Definition
A diode is a two-terminal semiconductor component that allows current to flow easily in one direction (forward bias) while blocking it in the reverse direction. This one-way behaviour comes from a P-N junction: when the anode is positive relative to the cathode by more than the forward voltage drop (about 0.6-0.7V for silicon, ~0.3V for Schottky types), the junction conducts; reverse the polarity and a depletion region widens to block the flow. That asymmetry makes diodes the workhorse of rectification, polarity protection, and signal steering throughout an ASIC miner's power path.

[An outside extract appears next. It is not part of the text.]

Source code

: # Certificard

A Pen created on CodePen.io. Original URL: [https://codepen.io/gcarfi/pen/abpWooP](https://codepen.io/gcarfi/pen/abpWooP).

Where diodes appear in a hashboard
On a hashboard and PSU you will find rectifier diodes converting AC to DC in the supply, Schottky diodes in the buck-converter switching stages for fast, low-loss conduction, and small signal diodes protecting control lines. Zener diodes set reference voltages or clamp transients. Because diodes drop a predictable voltage and conduct directionally, they are also a diagnostic gift to a repair technician.
Testing a diode
A multimeter in diode-test mode applies a small current and reads the forward drop. A healthy silicon diode reads roughly 0.5-0.7V one way and open-circuit (OL) the other. A reading of 0V both directions means a short; OL both directions means an open. A shorted protection or rectifier diode is a common cause of a board that trips a bench supply's current limit the instant power is applied. In our repair work, checking diodes early often isolates a power fault before any chip-level probing begins.
For the instruments and signals around diode testing, see our entries on the multimeter, the voltage domain, and the short circuit.
In Simple Terms
A diode is a two-terminal semiconductor component that allows current to flow easily in one direction (forward bias) while blocking it in the reverse direction.…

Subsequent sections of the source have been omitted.